Pero para él no hubo necesidad de salir de casa para encontrar su destino fatal. Hace unos días, aprovechando el estado de excepción vigente en El Salvador, fue sacado violentamente frente a sus pequeños hijos y detenido por “sospecha de ser pandillero”. Alguien había visto sus tatuajes y le había denunciado. Bastaron un par de días en el penal la Esperanza para que fuese golpeado sin piedad, su cráneo fuese fracturado, aun estando vivo le arrancaran la piel adonde estaban los tatuajes, tenía la marca la suela de las botas en el cuerpo. Según forenses, la causa de muerte fue “edema pulmonar”.

El odio es un veneno mental que contamina el espíritu, envenena el alma; el odio distorsiona la personalidad del que odia; simplemente empiezas a odiar y haces cosas irracionales; no puedes pensar cuando odias, no distingues entre el bien y el mal, confundes a inocentes con culpables. Si este odio es justificado por una razón justa o no y además fomentado por líderes, ideologías o creencias mezquinas y coprológicas, este se convierte en un fanatismo enfermizo, obsesivo, que sustituye la conciencia, se deja de funcionar como sujeto único y se vuelve un colectivo, en muchos casos se convierten en hordas enardecidas que despojan al supuesto enemigo de su condición humana.
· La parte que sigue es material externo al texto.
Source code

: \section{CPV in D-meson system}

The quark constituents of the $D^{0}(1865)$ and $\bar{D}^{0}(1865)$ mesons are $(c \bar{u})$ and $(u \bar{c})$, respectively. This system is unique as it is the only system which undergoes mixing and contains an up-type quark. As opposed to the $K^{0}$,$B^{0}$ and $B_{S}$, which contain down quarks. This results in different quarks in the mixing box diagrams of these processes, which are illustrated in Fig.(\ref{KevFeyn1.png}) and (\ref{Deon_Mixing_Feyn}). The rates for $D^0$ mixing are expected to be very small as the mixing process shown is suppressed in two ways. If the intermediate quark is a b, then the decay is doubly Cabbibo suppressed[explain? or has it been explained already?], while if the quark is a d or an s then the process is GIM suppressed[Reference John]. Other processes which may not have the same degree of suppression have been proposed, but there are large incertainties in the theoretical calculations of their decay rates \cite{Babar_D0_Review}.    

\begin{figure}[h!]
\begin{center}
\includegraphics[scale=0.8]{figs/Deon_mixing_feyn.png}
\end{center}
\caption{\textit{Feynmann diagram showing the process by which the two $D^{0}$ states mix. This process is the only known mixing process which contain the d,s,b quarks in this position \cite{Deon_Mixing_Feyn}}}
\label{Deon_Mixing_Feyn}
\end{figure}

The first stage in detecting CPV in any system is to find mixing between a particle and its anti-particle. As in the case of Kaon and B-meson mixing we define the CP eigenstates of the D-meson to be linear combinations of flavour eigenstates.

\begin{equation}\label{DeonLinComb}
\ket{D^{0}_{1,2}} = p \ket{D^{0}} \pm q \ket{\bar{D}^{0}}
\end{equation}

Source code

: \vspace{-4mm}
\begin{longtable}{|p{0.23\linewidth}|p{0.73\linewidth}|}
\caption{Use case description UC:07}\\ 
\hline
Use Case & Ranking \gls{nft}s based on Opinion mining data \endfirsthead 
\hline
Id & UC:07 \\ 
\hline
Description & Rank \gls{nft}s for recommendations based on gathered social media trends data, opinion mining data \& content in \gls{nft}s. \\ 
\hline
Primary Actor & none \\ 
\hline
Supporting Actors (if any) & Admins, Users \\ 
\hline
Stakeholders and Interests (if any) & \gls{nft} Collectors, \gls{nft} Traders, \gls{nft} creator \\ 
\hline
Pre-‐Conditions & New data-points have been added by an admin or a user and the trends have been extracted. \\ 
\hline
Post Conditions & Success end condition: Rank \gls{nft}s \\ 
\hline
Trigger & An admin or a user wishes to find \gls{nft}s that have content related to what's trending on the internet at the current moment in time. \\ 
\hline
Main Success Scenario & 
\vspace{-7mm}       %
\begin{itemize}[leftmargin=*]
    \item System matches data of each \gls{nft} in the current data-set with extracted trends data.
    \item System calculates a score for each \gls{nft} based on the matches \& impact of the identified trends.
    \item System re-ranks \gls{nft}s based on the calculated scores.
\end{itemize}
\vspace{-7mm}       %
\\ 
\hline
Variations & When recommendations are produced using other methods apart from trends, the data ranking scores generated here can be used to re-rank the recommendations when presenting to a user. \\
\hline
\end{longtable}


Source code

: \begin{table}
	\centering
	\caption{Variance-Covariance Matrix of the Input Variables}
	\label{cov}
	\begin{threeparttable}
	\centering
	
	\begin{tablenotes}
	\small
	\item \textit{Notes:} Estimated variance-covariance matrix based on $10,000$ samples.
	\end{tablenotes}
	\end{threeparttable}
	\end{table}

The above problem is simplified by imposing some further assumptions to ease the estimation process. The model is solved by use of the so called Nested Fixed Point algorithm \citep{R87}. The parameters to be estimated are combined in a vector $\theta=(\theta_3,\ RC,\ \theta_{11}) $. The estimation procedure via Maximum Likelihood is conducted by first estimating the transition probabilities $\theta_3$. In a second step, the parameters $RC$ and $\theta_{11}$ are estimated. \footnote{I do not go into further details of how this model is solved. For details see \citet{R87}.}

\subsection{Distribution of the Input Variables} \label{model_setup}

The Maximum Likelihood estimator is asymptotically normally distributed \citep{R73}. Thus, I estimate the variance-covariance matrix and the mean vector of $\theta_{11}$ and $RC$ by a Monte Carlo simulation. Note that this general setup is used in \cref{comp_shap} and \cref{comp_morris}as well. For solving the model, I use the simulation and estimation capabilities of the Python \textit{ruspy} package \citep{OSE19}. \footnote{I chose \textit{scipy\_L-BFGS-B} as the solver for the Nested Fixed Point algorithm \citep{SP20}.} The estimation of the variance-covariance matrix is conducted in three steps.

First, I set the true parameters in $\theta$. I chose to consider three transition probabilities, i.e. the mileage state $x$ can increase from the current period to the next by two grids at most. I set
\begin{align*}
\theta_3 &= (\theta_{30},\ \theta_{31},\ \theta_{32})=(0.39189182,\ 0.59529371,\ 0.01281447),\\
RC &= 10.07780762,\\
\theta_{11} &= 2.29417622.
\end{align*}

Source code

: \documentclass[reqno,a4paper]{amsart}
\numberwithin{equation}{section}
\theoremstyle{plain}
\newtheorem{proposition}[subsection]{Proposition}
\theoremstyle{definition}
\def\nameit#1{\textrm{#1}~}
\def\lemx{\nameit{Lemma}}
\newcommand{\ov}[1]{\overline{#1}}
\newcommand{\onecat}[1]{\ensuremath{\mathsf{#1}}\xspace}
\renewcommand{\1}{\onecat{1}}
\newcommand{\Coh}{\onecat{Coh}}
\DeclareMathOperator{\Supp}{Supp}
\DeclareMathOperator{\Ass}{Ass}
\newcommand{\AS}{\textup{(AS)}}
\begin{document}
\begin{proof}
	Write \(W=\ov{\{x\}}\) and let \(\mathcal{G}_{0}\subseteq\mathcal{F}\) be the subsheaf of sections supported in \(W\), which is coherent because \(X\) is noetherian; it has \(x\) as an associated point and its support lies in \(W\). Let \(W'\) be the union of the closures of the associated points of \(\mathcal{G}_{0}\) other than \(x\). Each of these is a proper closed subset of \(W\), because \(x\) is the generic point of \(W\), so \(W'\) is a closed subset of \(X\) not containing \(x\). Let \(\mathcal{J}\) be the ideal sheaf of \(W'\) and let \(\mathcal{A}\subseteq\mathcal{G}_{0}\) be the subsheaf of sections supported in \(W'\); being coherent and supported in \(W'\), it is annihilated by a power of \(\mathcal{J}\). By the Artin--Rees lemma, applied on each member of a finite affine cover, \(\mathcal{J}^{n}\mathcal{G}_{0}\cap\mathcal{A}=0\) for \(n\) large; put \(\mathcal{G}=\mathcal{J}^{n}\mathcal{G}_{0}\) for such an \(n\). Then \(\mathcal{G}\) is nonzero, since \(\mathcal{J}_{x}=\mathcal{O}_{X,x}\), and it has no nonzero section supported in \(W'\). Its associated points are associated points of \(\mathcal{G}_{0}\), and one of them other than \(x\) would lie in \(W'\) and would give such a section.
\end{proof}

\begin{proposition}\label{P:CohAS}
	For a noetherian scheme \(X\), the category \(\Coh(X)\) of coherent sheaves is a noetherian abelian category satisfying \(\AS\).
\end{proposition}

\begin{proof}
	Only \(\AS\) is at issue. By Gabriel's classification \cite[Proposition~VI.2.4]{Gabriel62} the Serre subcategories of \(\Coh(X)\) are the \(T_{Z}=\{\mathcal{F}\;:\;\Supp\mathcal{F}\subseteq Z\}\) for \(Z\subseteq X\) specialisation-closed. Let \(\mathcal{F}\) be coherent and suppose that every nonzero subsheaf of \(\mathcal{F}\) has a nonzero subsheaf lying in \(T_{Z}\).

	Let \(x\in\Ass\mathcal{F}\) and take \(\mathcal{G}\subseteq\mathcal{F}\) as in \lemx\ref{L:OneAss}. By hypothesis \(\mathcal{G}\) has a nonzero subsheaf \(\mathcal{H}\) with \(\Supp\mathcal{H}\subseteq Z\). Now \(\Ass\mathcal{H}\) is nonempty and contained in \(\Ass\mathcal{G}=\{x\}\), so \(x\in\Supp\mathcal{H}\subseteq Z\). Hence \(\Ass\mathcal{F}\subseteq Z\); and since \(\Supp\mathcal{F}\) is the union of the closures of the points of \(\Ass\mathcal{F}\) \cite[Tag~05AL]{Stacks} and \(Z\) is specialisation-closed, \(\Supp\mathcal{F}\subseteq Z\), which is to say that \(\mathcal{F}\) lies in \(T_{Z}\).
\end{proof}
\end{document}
Estoy convencido que a “Alex” lo mató el odio, el fanatismo obsesivo, el estigma, la inequidad, la pobreza, la discriminación; problemas sociales crónicos con bases estructurales muy enraizadas, esos mismos problemas que hacen que muchos “Alex” sigan huyendo de nuestros países. Este odio y fanatismo hace que a los salvadoreños ya no solo afuera del país se nos juzgue por nuestra procedencia, ahora en la misma tierra que nos vio nacer, al pobre, al desempleado y peor aún al deportado se le tilde injustamente de “contrabandistas, estafadores, hambrientos, somos los siempre sospechosos de todo” como bien lo describió Roque en su “Poema de amor”.

No justifico la violencia de las “Maras” y condeno enérgicamente todo acto de las misma, pero a “esos”, los deportados, los eternos indocumentados, a los marcados por un pasado, a “los tatuados”; los marginados, a todos los que son producto de un sistema cruel e injusto, a los siempre sospechosos de todo, no los olvidemos, que el odio y el fanatismo negativo no justifiquen nunca nuestros actos.